The report by Davey Alba published Monday by Buzzfeed News, in which we were quoted extensively, was based on documents released in response to a Freedom Of Information Act (FOIA) request and lawsuit by the Electronic Privacy Information Center (EPIC).

The documents confirm that, as we’ve noted previously, the DHS intends and is already working systematically toward a vision of worldwide biometric surveillance and control of air travel through automated facial recognition systems integrated and shared with airlines and airports. The most recently released DHS records show no provision for travelers to avoid being photographed, and no restrictions on commercial use, retention, or sale by airlines and airports of images captured under government duress.

As Edward Hasbrouck of the Identity Project told Buzzfeed News:

The big takeaway is that the broad surveillance of people in airports amounts to a kind of “individualized control of citizenry” — not unlike what’s already happening with the social credit scoring system in China. “There are already people who aren’t allowed on, say, a high-speed train because their social credit scores are too low,” he said, pointing out that China’s program is significantly based in “identifying individual people and tracking their movements in public spaces though automated facial recognition.”

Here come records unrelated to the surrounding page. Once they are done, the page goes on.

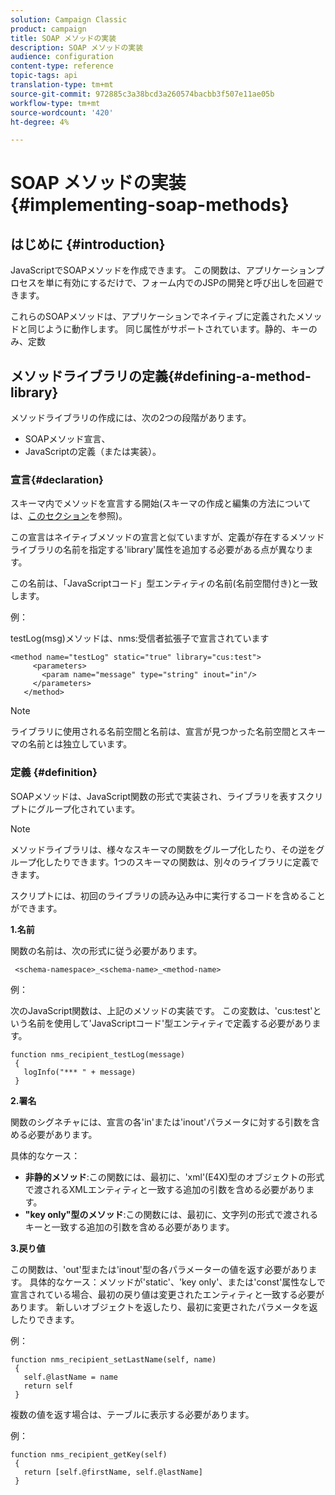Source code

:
 ```yaml
---
solution: Campaign Classic
product: campaign
title: SOAP メソッドの実装
description: SOAP メソッドの実装
audience: configuration
content-type: reference
topic-tags: api
translation-type: tm+mt
source-git-commit: 972885c3a38bcd3a260574bacbb3f507e11ae05b
workflow-type: tm+mt
source-wordcount: '420'
ht-degree: 4%

---
```



# SOAP メソッドの実装{#implementing-soap-methods}

## はじめに {#introduction}

JavaScriptでSOAPメソッドを作成できます。 この関数は、アプリケーションプロセスを単に有効にするだけで、フォーム内でのJSPの開発と呼び出しを回避できます。

これらのSOAPメソッドは、アプリケーションでネイティブに定義されたメソッドと同じように動作します。 同じ属性がサポートされています。静的、キーのみ、定数

## メソッドライブラリの定義{#defining-a-method-library}

メソッドライブラリの作成には、次の2つの段階があります。

* SOAPメソッド宣言、
* JavaScriptの定義（または実装）。

### 宣言{#declaration}

スキーマ内でメソッドを宣言する開始(スキーマの作成と編集の方法については、[このセクション](../../configuration/using/about-schema-edition.md)を参照)。

この宣言はネイティブメソッドの宣言と似ていますが、定義が存在するメソッドライブラリの名前を指定する&#39;library&#39;属性を追加する必要がある点が異なります。

この名前は、「JavaScriptコード」型エンティティの名前(名前空間付き)と一致します。

例：

testLog(msg)メソッドは、nms:受信者拡張子で宣言されています

```
<method name="testLog" static="true" library="cus:test">
     <parameters>
       <param name="message" type="string" inout="in"/>
     </parameters>
   </method>
```

>[!NOTE]
>
>ライブラリに使用される名前空間と名前は、宣言が見つかった名前空間とスキーマの名前とは独立しています。

### 定義 {#definition}

SOAPメソッドは、JavaScript関数の形式で実装され、ライブラリを表すスクリプトにグループ化されています。

>[!NOTE]
>
>メソッドライブラリは、様々なスキーマの関数をグループ化したり、その逆をグループ化したりできます。1つのスキーマの関数は、別々のライブラリに定義できます。

スクリプトには、初回のライブラリの読み込み中に実行するコードを含めることができます。

**1.名前**

関数の名前は、次の形式に従う必要があります。

```
 <schema-namespace>_<schema-name>_<method-name>
```

例：

次のJavaScript関数は、上記のメソッドの実装です。 この変数は、&#39;cus:test&#39;という名前を使用して&#39;JavaScriptコード&#39;型エンティティで定義する必要があります。

```
function nms_recipient_testLog(message)
 {
   logInfo("*** " + message)
 }
```

**2.署名**

関数のシグネチャには、宣言の各&#39;in&#39;または&#39;inout&#39;パラメータに対する引数を含める必要があります。

具体的なケース：

* **非静的メソッド**:この関数には、最初に、&#39;xml&#39;(E4X)型のオブジェクトの形式で渡されるXMLエンティティと一致する追加の引数を含める必要があります。
* **&quot;key only&quot;型のメソッド**:この関数には、最初に、文字列の形式で渡されるキーと一致する追加の引数を含める必要があります。

**3.戻り値**

この関数は、&#39;out&#39;型または&#39;inout&#39;型の各パラメーターの値を返す必要があります。 具体的なケース：メソッドが&#39;static&#39;、&#39;key only&#39;、または&#39;const&#39;属性なしで宣言されている場合、最初の戻り値は変更されたエンティティと一致する必要があります。 新しいオブジェクトを返したり、最初に変更されたパラメータを返したりできます。

例：

```
function nms_recipient_setLastName(self, name)
 {
   self.@lastName = name
   return self
 }
```

複数の値を返す場合は、テーブルに表示する必要があります。

例：

```
function nms_recipient_getKey(self)
 {
   return [self.@firstName, self.@lastName]
 }
```

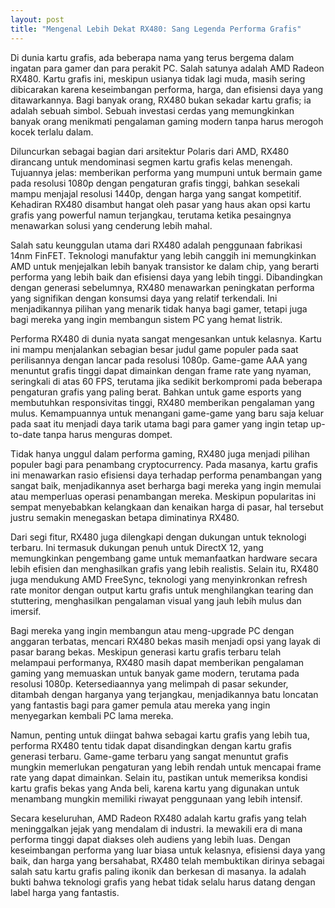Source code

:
 ```yaml
---
layout: post
title: "Mengenal Lebih Dekat RX480: Sang Legenda Performa Grafis"
---
```


Di dunia kartu grafis, ada beberapa nama yang terus bergema dalam ingatan para gamer dan para perakit PC. Salah satunya adalah AMD Radeon RX480. Kartu grafis ini, meskipun usianya tidak lagi muda, masih sering dibicarakan karena keseimbangan performa, harga, dan efisiensi daya yang ditawarkannya. Bagi banyak orang, RX480 bukan sekadar kartu grafis; ia adalah sebuah simbol. Sebuah investasi cerdas yang memungkinkan banyak orang menikmati pengalaman gaming modern tanpa harus merogoh kocek terlalu dalam.

Diluncurkan sebagai bagian dari arsitektur Polaris dari AMD, RX480 dirancang untuk mendominasi segmen kartu grafis kelas menengah. Tujuannya jelas: memberikan performa yang mumpuni untuk bermain game pada resolusi 1080p dengan pengaturan grafis tinggi, bahkan sesekali mampu menjajal resolusi 1440p, dengan harga yang sangat kompetitif. Kehadiran RX480 disambut hangat oleh pasar yang haus akan opsi kartu grafis yang powerful namun terjangkau, terutama ketika pesaingnya menawarkan solusi yang cenderung lebih mahal.

Salah satu keunggulan utama dari RX480 adalah penggunaan fabrikasi 14nm FinFET. Teknologi manufaktur yang lebih canggih ini memungkinkan AMD untuk menjejalkan lebih banyak transistor ke dalam chip, yang berarti performa yang lebih baik dan efisiensi daya yang lebih tinggi. Dibandingkan dengan generasi sebelumnya, RX480 menawarkan peningkatan performa yang signifikan dengan konsumsi daya yang relatif terkendali. Ini menjadikannya pilihan yang menarik tidak hanya bagi gamer, tetapi juga bagi mereka yang ingin membangun sistem PC yang hemat listrik.

Performa RX480 di dunia nyata sangat mengesankan untuk kelasnya. Kartu ini mampu menjalankan sebagian besar judul game populer pada saat perilisannya dengan lancar pada resolusi 1080p. Game-game AAA yang menuntut grafis tinggi dapat dimainkan dengan frame rate yang nyaman, seringkali di atas 60 FPS, terutama jika sedikit berkompromi pada beberapa pengaturan grafis yang paling berat. Bahkan untuk game esports yang membutuhkan responsivitas tinggi, RX480 memberikan pengalaman yang mulus. Kemampuannya untuk menangani game-game yang baru saja keluar pada saat itu menjadi daya tarik utama bagi para gamer yang ingin tetap up-to-date tanpa harus menguras dompet.

Tidak hanya unggul dalam performa gaming, RX480 juga menjadi pilihan populer bagi para penambang cryptocurrency. Pada masanya, kartu grafis ini menawarkan rasio efisiensi daya terhadap performa penambangan yang sangat baik, menjadikannya aset berharga bagi mereka yang ingin memulai atau memperluas operasi penambangan mereka. Meskipun popularitas ini sempat menyebabkan kelangkaan dan kenaikan harga di pasar, hal tersebut justru semakin menegaskan betapa diminatinya RX480.

Dari segi fitur, RX480 juga dilengkapi dengan dukungan untuk teknologi terbaru. Ini termasuk dukungan penuh untuk DirectX 12, yang memungkinkan pengembang game untuk memanfaatkan hardware secara lebih efisien dan menghasilkan grafis yang lebih realistis. Selain itu, RX480 juga mendukung AMD FreeSync, teknologi yang menyinkronkan refresh rate monitor dengan output kartu grafis untuk menghilangkan tearing dan stuttering, menghasilkan pengalaman visual yang jauh lebih mulus dan imersif.

Bagi mereka yang ingin membangun atau meng-upgrade PC dengan anggaran terbatas, mencari RX480 bekas masih menjadi opsi yang layak di pasar barang bekas. Meskipun generasi kartu grafis terbaru telah melampaui performanya, RX480 masih dapat memberikan pengalaman gaming yang memuaskan untuk banyak game modern, terutama pada resolusi 1080p. Ketersediaannya yang melimpah di pasar sekunder, ditambah dengan harganya yang terjangkau, menjadikannya batu loncatan yang fantastis bagi para gamer pemula atau mereka yang ingin menyegarkan kembali PC lama mereka.

Namun, penting untuk diingat bahwa sebagai kartu grafis yang lebih tua, performa RX480 tentu tidak dapat disandingkan dengan kartu grafis generasi terbaru. Game-game terbaru yang sangat menuntut grafis mungkin memerlukan pengaturan yang lebih rendah untuk mencapai frame rate yang dapat dimainkan. Selain itu, pastikan untuk memeriksa kondisi kartu grafis bekas yang Anda beli, karena kartu yang digunakan untuk menambang mungkin memiliki riwayat penggunaan yang lebih intensif.

Secara keseluruhan, AMD Radeon RX480 adalah kartu grafis yang telah meninggalkan jejak yang mendalam di industri. Ia mewakili era di mana performa tinggi dapat diakses oleh audiens yang lebih luas. Dengan keseimbangan performa yang luar biasa untuk kelasnya, efisiensi daya yang baik, dan harga yang bersahabat, RX480 telah membuktikan dirinya sebagai salah satu kartu grafis paling ikonik dan berkesan di masanya. Ia adalah bukti bahwa teknologi grafis yang hebat tidak selalu harus datang dengan label harga yang fantastis.
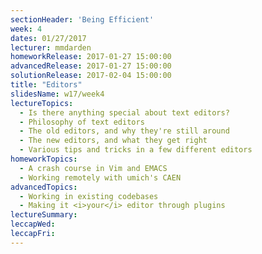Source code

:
 ```yaml
---
sectionHeader: 'Being Efficient'
week: 4
dates: 01/27/2017
lecturer: mmdarden
homeworkRelease: 2017-01-27 15:00:00
advancedRelease: 2017-01-27 15:00:00
solutionRelease: 2017-02-04 15:00:00
title: "Editors"
slidesName: w17/week4
lectureTopics:
  - Is there anything special about text editors?
  - Philosophy of text editors
  - The old editors, and why they're still around
  - The new editors, and what they get right
  - Various tips and tricks in a few different editors 
homeworkTopics:
  - A crash course in Vim and EMACS
  - Working remotely with umich's CAEN
advancedTopics:
  - Working in existing codebases
  - Making it <i>your</i> editor through plugins
lectureSummary:
leccapWed:
leccapFri:
---
```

“This is opening the door to an extraordinarily more intrusive and granular level of government control, starting with where we can go and our ability to move freely about the country,” Hasbrouck said. “And then potentially, once the system is proved out in that way, it can extend to a vast number of controls in other parts of our lives.”

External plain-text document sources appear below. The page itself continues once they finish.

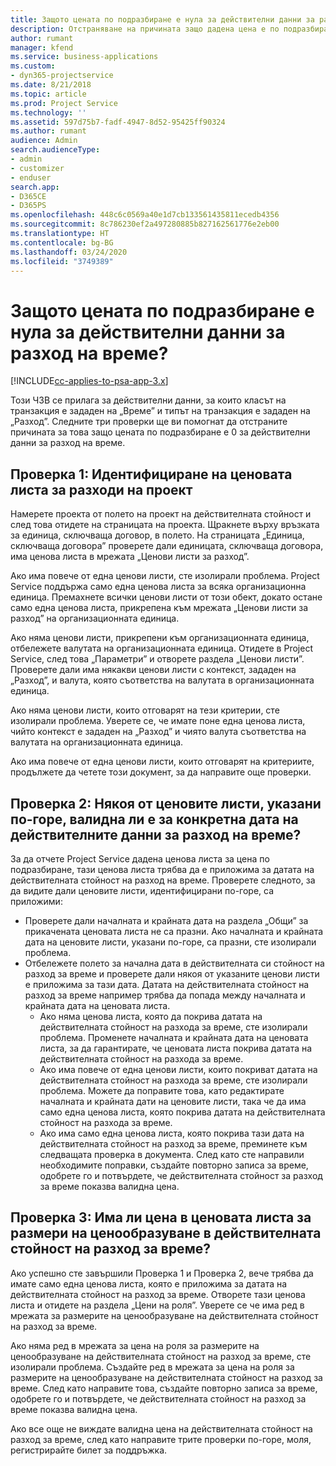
 ```yaml
---
title: Защото цената по подразбиране е нула за действителни данни за разход на време?
description: Отстраняване на причината защо дадена цена е по подразбиране 0 в действителни данни за разход на време.
author: rumant
manager: kfend
ms.service: business-applications
ms.custom:
- dyn365-projectservice
ms.date: 8/21/2018
ms.topic: article
ms.prod: Project Service
ms.technology: ''
ms.assetid: 597d75b7-fadf-4947-8d52-95425ff90324
ms.author: rumant
audience: Admin
search.audienceType:
- admin
- customizer
- enduser
search.app:
- D365CE
- D365PS
ms.openlocfilehash: 448c6c0569a40e1d7cb133561435811ecedb4356
ms.sourcegitcommit: 8c786230ef2a497280885b827162561776e2eb00
ms.translationtype: HT
ms.contentlocale: bg-BG
ms.lasthandoff: 03/24/2020
ms.locfileid: "3749389"
---
```

# <a name="why-is-the-price-defaulting-to-zero-on-time-cost-actuals"></a>Защото цената по подразбиране е нула за действителни данни за разход на време?

[!INCLUDE[cc-applies-to-psa-app-3.x](../includes/cc-applies-to-psa-app-3x.md)]

Този ЧЗВ се прилага за действителни данни, за които класът на транзакция е зададен на „Време” и типът на транзакция е зададен на „Разход”. Следните три проверки ще ви помогнат да отстраните причината за това защо цената по подразбиране е 0 за действителни данни за разход на време.
 
## <a name="check-1-identify-the-cost-price-list-for-the-project"></a>Проверка 1: Идентифициране на ценовата листа за разходи на проект

Намерете проекта от полето на проект на действителната стойност и след това отидете на страницата на проекта. Щракнете върху връзката за единица, сключваща договор, в полето. На страницата „Единица, сключваща договора” проверете дали единицата, сключваща договора, има ценова листа в мрежата „Ценови листи за разход”.

Ако има повече от една ценови листи, сте изолирали проблема. Project Service поддържа само една ценова листа за всяка организационна единица. Премахнете всички ценови листи от този обект, докато остане само една ценова листа, прикрепена към мрежата „Ценови листи за разход” на организационната единица.

Ако няма ценови листи, прикрепени към организационната единица, отбележете валутата на организационната единица. Отидете в Project Service, след това „Параметри” и отворете раздела „Ценови листи”. Проверете дали има някакви ценови листи с контекст, зададен на „Разход”, и валута, която съответства на валутата в организационната единица.
 
Ако няма ценови листи, които отговарят на тези критерии, сте изолирали проблема. Уверете се, че имате поне една ценова листа, чийто контекст е зададен на „Разход” и чиято валута съответства на валутата на организационната единица.

Ако има повече от една ценови листи, които отговарят на критериите, продължете да четете този документ, за да направите още проверки.

## <a name="check-2-are-any-of-the-price-lists-identified-above-valid-for-the-specific-date-of-the-time-cost-actual"></a>Проверка 2: Някоя от ценовите листи, указани по-горе, валидна ли е за конкретна дата на действителните данни за разход на време?

За да отчете Project Service дадена ценова листа за цена по подразбиране, тази ценова листа трябва да е приложима за датата на действителната стойност на разход на време. Проверете следното, за да видите дали ценовите листи, идентифицирани по-горе, са приложими:

- Проверете дали началната и крайната дата на раздела „Общи” за прикачената ценовата листа не са празни. Ако началната и крайната дата на ценовите листи, указани по-горе, са празни, сте изолирали проблема. 
- Отбележете полето за начална дата в действителната си стойност на разход за време и проверете дали някоя от указаните ценови листи е приложима за тази дата. Датата на действителната стойност на разход за време например трябва да попада между началната и крайната дата на ценовата листа. 
    - Ако няма ценова листа, която да покрива датата на действителната стойност на разхода за време, сте изолирали проблема. Променете началната и крайната дата на ценовата листа, за да гарантирате, че ценовата листа покрива датата на действителната стойност на разхода за време. 
    - Ако има повече от една ценови листи, които покриват датата на действителната стойност на разхода за време, сте изолирали проблема. Можете да поправите това, като редактирате началната и крайната дати на ценовите листи, така че да има само една ценова листа, която покрива датата на действителната стойност на разхода за време. 
    - Ако има само една ценова листа, която покрива тази дата на действителната стойност на разход за време, преминете към следващата проверка в документа.
След като сте направили необходимите поправки, създайте повторно записа за време, одобрете го и потвърдете, че действителната стойност за разход за време показва валидна цена.

## <a name="check-3-is-there-a-price-in-the-price-list-for-the-pricing-dimensions-on-the-time-cost-actual"></a>Проверка 3: Има ли цена в ценовата листа за размери на ценообразуване в действителната стойност на разход за време?

Ако успешно сте завършили Проверка 1 и Проверка 2, вече трябва да имате само една ценова листа, която е приложима за датата на действителната стойност на разход за време. Отворете тази ценова листа и отидете на раздела „Цени на роля”. Уверете се че има ред в мрежата за размерите на ценообразуване на действителната стойност на разход за време.

Ако няма ред в мрежата за цена на роля за размерите на ценообразуване на действителната стойност на разход за време, сте изолирали проблема. Създайте ред в мрежата за цена на роля за размерите на ценообразуване на действителната стойност на разход за време. След като направите това, създайте повторно записа за време, одобрете го и потвърдете, че действителната стойност на разход за време показва валидна цена.
 
Ако все още не виждате валидна цена на действителната стойност на разход за време, след като направите трите проверки по-горе, моля, регистрирайте билет за поддръжка.



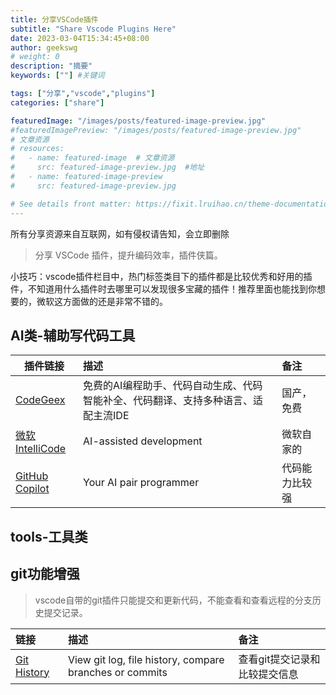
 ```yaml
---
title: 分享VSCode插件
subtitle: "Share Vscode Plugins Here"
date: 2023-03-04T15:34:45+08:00
author: geekswg
# weight: 0
description: "摘要"
keywords: [""] #关键词

tags: ["分享","vscode","plugins"]
categories: ["share"]

featuredImage: "/images/posts/featured-image-preview.jpg"
#featuredImagePreview: "/images/posts/featured-image-preview.jpg"
# 文章资源
# resources:
#   - name: featured-image  # 文章资源
#     src: featured-image-preview.jpg  #地址
#   - name: featured-image-preview 
#     src: featured-image-preview.jpg

# See details front matter: https://fixit.lruihao.cn/theme-documentation-content/#front-matter
---
```


所有分享资源来自互联网，如有侵权请告知，会立即删除

> 分享 VSCode 插件，提升编码效率，插件侠篇。

小技巧：vscode插件栏目中，热门标签类目下的插件都是比较优秀和好用的插件，不知道用什么插件时去哪里可以发现很多宝藏的插件！推荐里面也能找到你想要的，微软这方面做的还是非常不错的。

<!--more-->
## AI类-辅助写代码工具

|<center>**插件链接**</center>| **描述** | **备注** |
|:--|:------|:--|
|[CodeGeex](https://marketplace.visualstudio.com/items?itemName=aminer.codegeex)|免费的AI编程助手、代码自动生成、代码智能补全、代码翻译、支持多种语言、适配主流IDE|国产，免费|
|[微软IntelliCode](https://marketplace.visualstudio.com/items?itemName=VisualStudioExptTeam.vscodeintellicode)|AI-assisted development|微软自家的|
|[GitHub Copilot](https://marketplace.visualstudio.com/items?itemName=GitHub.copilot)|Your AI pair programmer|代码能力比较强|

## tools-工具类


## git功能增强

> vscode自带的git插件只能提交和更新代码，不能查看和查看远程的分支历史提交记录。

|链接|描述|备注|
|:--|:------|:--|
|[Git History](https://marketplace.visualstudio.com/items?itemName=donjayamanne.githistory)|View git log, file history, compare branches or commits|查看git提交记录和比较提交信息|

Meanwhile, EPIC filed a follow-up FOIA lawsuit today for information about whether air travelers are, in fact, being allowed to “opt out” of being photographed. The DHS has claimed that US citizens can opt out of ongoing and expanding “pilot programs” and “tests” of automated facial recognition at airports.

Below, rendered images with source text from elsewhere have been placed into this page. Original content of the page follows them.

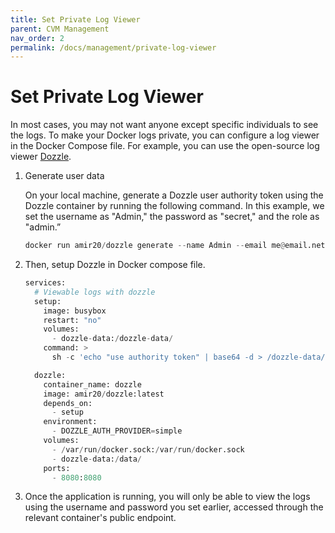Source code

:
 ```yaml
---
title: Set Private Log Viewer
parent: CVM Management
nav_order: 2
permalink: /docs/management/private-log-viewer
---
```


# Set Private Log Viewer

In most cases, you may not want anyone except specific individuals to see the logs. To make your Docker logs private, you can configure a log viewer in the Docker Compose file. For example, you can use the open-source log viewer [Dozzle](https://github.com/amir20/dozzle).

1. Generate user data
    
    On your local machine, generate a Dozzle user authority token using the Dozzle container by running the following command. In this example, we set the username as "Admin," the password as "secret," and the role as "admin.”
    
    ```python
    docker run amir20/dozzle generate --name Admin --email me@email.net --password secret admin | base64 -w 1000
    ```
    
2. Then, setup Dozzle in Docker compose file.
    
    ```python
    services:
      # Viewable logs with dozzle
      setup:
        image: busybox
        restart: "no"
        volumes:
          - dozzle-data:/dozzle-data/
        command: >
          sh -c 'echo "use authority token" | base64 -d > /dozzle-data/users.yml || true'
    
      dozzle:
        container_name: dozzle
        image: amir20/dozzle:latest
        depends_on:
          - setup
        environment:
          - DOZZLE_AUTH_PROVIDER=simple
        volumes:
          - /var/run/docker.sock:/var/run/docker.sock
          - dozzle-data:/data/
        ports:
          - 8080:8080
    ```
    
3. Once the application is running, you will only be able to view the logs using the username and password you set earlier, accessed through the relevant container's public endpoint.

But our own experiences and numerous reports from other travelers are that the DHS claim that US citizens can “opt out” often isn’t true: Travelers are often told that mug shots are required even for US citizens, and are prevented by “line minders” (contractors working for airlines and/or airports) from approaching Customs and Border Protection staff until after they submitted to being photographed. When we and other civil liberties advocates pointed this out to senior CBP officials in a meeting a year ago, they flatly denied that this ever happened. But no details of any “opt-out” notices, policies, or clauses in agreements between DHS, airlines, or airports have yet been disclosed.

As we noted in our comments to Buzzfeed News about these so-called tests, “CBP is ‘testing’ how to structure the program to make it technically work, and what tweaks the agency might need to make to appease, or suppress, or frustrate protests and legal challenges. But the biggest thing they’re testing is how much legal resistance there will be — whether that’s people saying ‘no’ [to their faces being captured at the airport], or challenging it in court.”